TransWikia.com

What is a policy in machine learning?

Data Science Asked by Ramya Raj on November 28, 2020

While I was reading the paper "Grounded Action Transformation for Robot Learning in Simulation", I came across the term "policy". Could someone explain to me what that actually is (in general and in the particular context of the paper)?

3 Answers

A policy is a state-action mapping. A 'state' is a formalism used in AI that represents the state of the world, i.e. what the agent's idea of the world is. The action is, naturally, what action it should take in that state. A policy just maps states to actions.

One of the basic problems in AI is how to maximize reward over time at some task. One strategy for the agent is to try to understand the system and predict the results of their actions, and the reward that would follow. Another strategy is for the agent to try lots of things and record the results. Either of these (eventually) allow the agent to calculate a good policy - and once it's calculated, the difficult computational work is done and the agent just has to 'look up' what action to take in each state.

Answered by tom on November 28, 2020

It's not so much a machine learning term as it is a control theory term. A "control policy" is a heuristic that suggests a particular set of actions in response to the current state of the agent (in your case, a robot) and the environment. In the case of reinforcement learning, a policy is parameterized by the network weights.
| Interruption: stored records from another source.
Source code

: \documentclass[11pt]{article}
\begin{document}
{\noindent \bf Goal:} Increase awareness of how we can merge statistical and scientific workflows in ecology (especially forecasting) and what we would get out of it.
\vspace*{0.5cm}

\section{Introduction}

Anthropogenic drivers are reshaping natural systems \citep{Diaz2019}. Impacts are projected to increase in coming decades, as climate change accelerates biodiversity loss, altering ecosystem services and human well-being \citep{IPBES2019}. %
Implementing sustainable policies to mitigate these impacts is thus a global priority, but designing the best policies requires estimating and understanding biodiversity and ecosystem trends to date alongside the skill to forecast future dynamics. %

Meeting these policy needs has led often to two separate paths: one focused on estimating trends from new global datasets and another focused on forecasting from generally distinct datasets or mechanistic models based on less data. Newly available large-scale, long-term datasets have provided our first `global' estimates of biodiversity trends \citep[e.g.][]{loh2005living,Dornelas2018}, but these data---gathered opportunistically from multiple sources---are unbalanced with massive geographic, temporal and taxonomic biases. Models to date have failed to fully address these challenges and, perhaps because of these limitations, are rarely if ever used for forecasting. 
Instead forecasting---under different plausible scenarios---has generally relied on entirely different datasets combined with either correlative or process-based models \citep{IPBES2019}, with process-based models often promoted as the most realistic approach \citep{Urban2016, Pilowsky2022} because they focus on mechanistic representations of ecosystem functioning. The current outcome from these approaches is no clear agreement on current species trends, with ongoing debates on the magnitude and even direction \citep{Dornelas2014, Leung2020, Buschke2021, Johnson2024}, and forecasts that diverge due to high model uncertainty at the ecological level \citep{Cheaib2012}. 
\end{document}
Changing the weights changes the policy, so the distribution of weights comprises a distribution over policies, hence why fitting models in this context is often referred to as "policy search". It's not uncommon to use an ensemble for these kinds of problems, in which case each component of the ensemble comprises a different policy which recommends some action, and then the ensemblification mechanism selects an action from one of these distinct policies (e.g. by vote or highest score) or combines their recommendations into an action (e.g. by taking an average). The whole ensemble can also be described as representing a policy.

Answered by David Marx on November 28, 2020

A policy is a mapping from "states" (images, joint angles, robot position) to "actions" (joint positions, joint torques, options). In that paper, the parameterized policy used is a mapping from states (robot state, joint angles and joint velocities from a state observer) to actions (target joint positions) of the robot.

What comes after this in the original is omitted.